LISTED ENTRIES
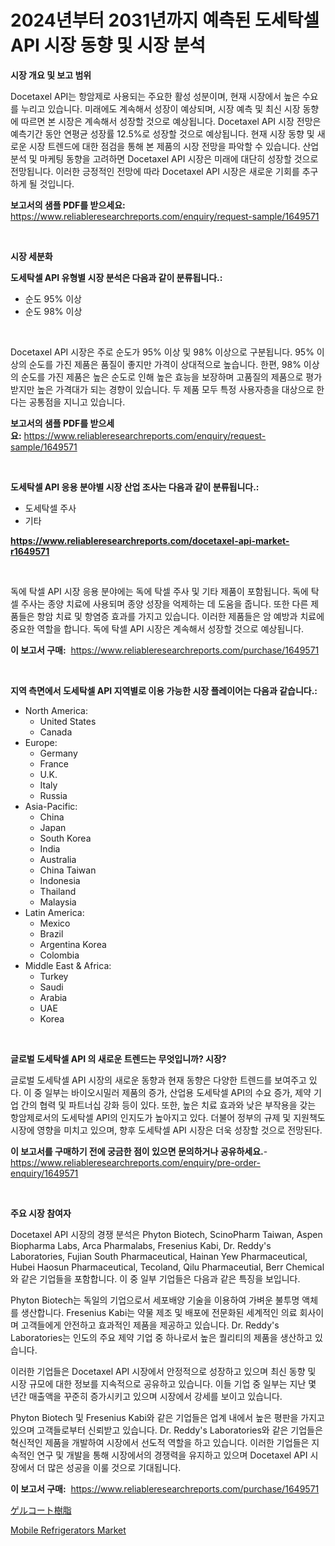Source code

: <p><h1>2024년부터 2031년까지 예측된 도세탁셀 API 시장 동향 및 시장 분석</h1></p><p><strong>시장 개요 및 보고 범위</strong></p>
<p><p>Docetaxel API는 항암제로 사용되는 주요한 활성 성분이며, 현재 시장에서 높은 수요를 누리고 있습니다. 미래에도 계속해서 성장이 예상되며, 시장 예측 및 최신 시장 동향에 따르면 본 시장은 계속해서 성장할 것으로 예상됩니다. Docetaxel API 시장 전망은 예측기간 동안 연평균 성장률 12.5%로 성장할 것으로 예상됩니다. 현재 시장 동향 및 새로운 시장 트렌드에 대한 점검을 통해 본 제품의 시장 전망을 파악할 수 있습니다. 산업 분석 및 마케팅 동향을 고려하면 Docetaxel API 시장은 미래에 대단히 성장할 것으로 전망됩니다. 이러한 긍정적인 전망에 따라 Docetaxel API 시장은 새로운 기회를 추구하게 될 것입니다.</p></p>
<p><strong>보고서의 샘플 PDF를 받으세요:</strong> <a href="https://www.reliableresearchreports.com/enquiry/request-sample/1649571">https://www.reliableresearchreports.com/enquiry/request-sample/1649571</a></p>
<p>&nbsp;</p>
<p><strong>시장 세분화</strong></p>
<p><strong>도세탁셀 API 유형별 시장 분석은 다음과 같이 분류됩니다.:</strong></p>
<p><ul><li>순도 95% 이상</li><li>순도 98% 이상</li></ul></p>
<p>&nbsp;</p>
<p><p>Docetaxel API 시장은 주로 순도가 95% 이상 및 98% 이상으로 구분됩니다. 95% 이상의 순도를 가진 제품은 품질이 좋지만 가격이 상대적으로 높습니다. 한편, 98% 이상의 순도를 가진 제품은 높은 순도로 인해 높은 효능을 보장하며 고품질의 제품으로 평가받지만 높은 가격대가 되는 경향이 있습니다. 두 제품 모두 특정 사용자층을 대상으로 한다는 공통점을 지니고 있습니다.</p></p>
<p><strong>보고서의 샘플 PDF를 받으세요:</strong>&nbsp;<a href="https://www.reliableresearchreports.com/enquiry/request-sample/1649571">https://www.reliableresearchreports.com/enquiry/request-sample/1649571</a></p>
<p>&nbsp;</p>
<p><strong> 도세탁셀 API 응용 분야별 시장 산업 조사는 다음과 같이 분류됩니다.:</strong></p>
<p><ul><li>도세탁셀 주사</li><li>기타</li></ul></p>
<p><strong><a href="https://www.reliableresearchreports.com/docetaxel-api-market-r1649571">https://www.reliableresearchreports.com/docetaxel-api-market-r1649571</a></strong></p>
<p>&nbsp;</p>
<p><p>독에 탁셀 API 시장 응용 분야에는 독에 탁셀 주사 및 기타 제품이 포함됩니다. 독에 탁셀 주사는 종양 치료에 사용되며 종양 성장을 억제하는 데 도움을 줍니다. 또한 다른 제품들은 항암 치료 및 항염증 효과를 가지고 있습니다. 이러한 제품들은 암 예방과 치료에 중요한 역할을 합니다. 독에 탁셀 API 시장은 계속해서 성장할 것으로 예상됩니다.</p></p>
<p><strong>이 보고서 구매:</strong>&nbsp; <a href="https://www.reliableresearchreports.com/purchase/1649571">https://www.reliableresearchreports.com/purchase/1649571</a></p>
<p>&nbsp;</p>
<p><strong>지역 측면에서 도세탁셀 API 지역별로 이용 가능한 시장 플레이어는 다음과 같습니다.:</strong></p>
<p><ul>
    <li>
        North America:
        <ul>
            <li>United States</li>
            <li>Canada</li>
        </ul>
    </li>
    <li>
        Europe:
        <ul>
            <li>Germany</li>
            <li>France</li>
            <li>U.K.</li>
            <li>Italy</li>
            <li>Russia</li>
        </ul>
    </li>
    <li>
        Asia-Pacific:
        <ul>
            <li>China</li>
            <li>Japan</li>
            <li>South Korea</li>
            <li>India</li>
            <li>Australia</li>
            <li>China Taiwan</li>
            <li>Indonesia</li>
            <li>Thailand</li>
            <li>Malaysia</li>
        </ul>
    </li>
    <li>
        Latin America:
        <ul>
            <li>Mexico</li>
            <li>Brazil</li>
            <li>Argentina Korea</li>
            <li>Colombia</li>
        </ul>
    </li>
    <li>
        Middle East & Africa:
        <ul>
            <li>Turkey</li>
            <li>Saudi</li>
            <li>Arabia</li>
            <li>UAE</li>
            <li>Korea</li>
        </ul>
    </li>
    </ul></p>
<p>&nbsp;</p>
<p><strong>글로벌 도세탁셀 API 의 새로운 트렌드는 무엇입니까? 시장?</strong></p>
<p><p>글로벌 도세탁셀 API 시장의 새로운 동향과 현재 동향은 다양한 트렌드를 보여주고 있다. 이 중 일부는 바이오시밀러 제품의 증가, 산업용 도세탁셀 API의 수요 증가, 제약 기업 간의 협력 및 파트너십 강화 등이 있다. 또한, 높은 치료 효과와 낮은 부작용을 갖는 항암제로서의 도세탁셀 API의 인지도가 높아지고 있다. 더불어 정부의 규제 및 지원책도 시장에 영향을 미치고 있으며, 향후 도세탁셀 API 시장은 더욱 성장할 것으로 전망된다.</p></p>
<p><strong>이 보고서를 구매하기 전에 궁금한 점이 있으면 문의하거나 공유하세요.</strong>- <a href="https://www.reliableresearchreports.com/enquiry/pre-order-enquiry/1649571">https://www.reliableresearchreports.com/enquiry/pre-order-enquiry/1649571</a></p>
<p>&nbsp;</p>
<p><strong>주요 시장 참여자</strong></p>
<p><p>Docetaxel API 시장의 경쟁 분석은 Phyton Biotech, ScinoPharm Taiwan, Aspen Biopharma Labs, Arca Pharmalabs, Fresenius Kabi, Dr. Reddy's Laboratories, Fujian South Pharmaceutical, Hainan Yew Pharmaceutical, Hubei Haosun Pharmaceutical, Tecoland, Qilu Pharmaceutial, Berr Chemical와 같은 기업들을 포함합니다. 이 중 일부 기업들은 다음과 같은 특징을 보입니다.</p><p>Phyton Biotech는 독일의 기업으로서 세포배양 기술을 이용하여 가벼운 불투명 액체를 생산합니다. Fresenius Kabi는 약물 제조 및 배포에 전문화된 세계적인 의료 회사이며 고객들에게 안전하고 효과적인 제품을 제공하고 있습니다. Dr. Reddy's Laboratories는 인도의 주요 제약 기업 중 하나로서 높은 퀄리티의 제품을 생산하고 있습니다.</p><p>이러한 기업들은 Docetaxel API 시장에서 안정적으로 성장하고 있으며 최신 동향 및 시장 규모에 대한 정보를 지속적으로 공유하고 있습니다. 이들 기업 중 일부는 지난 몇 년간 매출액을 꾸준히 증가시키고 있으며 시장에서 강세를 보이고 있습니다.</p><p>Phyton Biotech 및 Fresenius Kabi와 같은 기업들은 업계 내에서 높은 평판을 가지고 있으며 고객들로부터 신뢰받고 있습니다. Dr. Reddy's Laboratories와 같은 기업들은 혁신적인 제품을 개발하여 시장에서 선도적 역할을 하고 있습니다. 이러한 기업들은 지속적인 연구 및 개발을 통해 시장에서의 경쟁력을 유지하고 있으며 Docetaxel API 시장에서 더 많은 성공을 이룰 것으로 기대됩니다.</p></p>
<p><strong>이 보고서 구매:</strong>&nbsp;&nbsp;<a href="https://www.reliableresearchreports.com/purchase/1649571">https://www.reliableresearchreports.com/purchase/1649571</a></p>
<p><p><a href="https://github.com/ksxzwxabcuynh011/Market-Research-Report-List-1/blob/main/388739631202.md">ゲルコート樹脂</a></p><p><a href="https://github.com/BryceTownsendr/Market-Research-Report-List-4/blob/main/mobile-refrigerators-market.md">Mobile Refrigerators Market</a></p></p>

WHAT IS NEEDED
Repeat exactly the lines from the first line of the records above through the line containing "<p><strong>도세탁셀 API 유형별", leaving out the pictures.

PROBLEM SOLUTION
Source code

: <p><h1>2024년부터 2031년까지 예측된 도세탁셀 API 시장 동향 및 시장 분석</h1></p><p><strong>시장 개요 및 보고 범위</strong></p>
<p><p>Docetaxel API는 항암제로 사용되는 주요한 활성 성분이며, 현재 시장에서 높은 수요를 누리고 있습니다. 미래에도 계속해서 성장이 예상되며, 시장 예측 및 최신 시장 동향에 따르면 본 시장은 계속해서 성장할 것으로 예상됩니다. Docetaxel API 시장 전망은 예측기간 동안 연평균 성장률 12.5%로 성장할 것으로 예상됩니다. 현재 시장 동향 및 새로운 시장 트렌드에 대한 점검을 통해 본 제품의 시장 전망을 파악할 수 있습니다. 산업 분석 및 마케팅 동향을 고려하면 Docetaxel API 시장은 미래에 대단히 성장할 것으로 전망됩니다. 이러한 긍정적인 전망에 따라 Docetaxel API 시장은 새로운 기회를 추구하게 될 것입니다.</p></p>
<p><strong>보고서의 샘플 PDF를 받으세요:</strong> <a href="https://www.reliableresearchreports.com/enquiry/request-sample/1649571">https://www.reliableresearchreports.com/enquiry/request-sample/1649571</a></p>
<p>&nbsp;</p>
<p><strong>시장 세분화</strong></p>
<p><strong>도세탁셀 API 유형별 시장 분석은 다음과 같이 분류됩니다.:</strong></p>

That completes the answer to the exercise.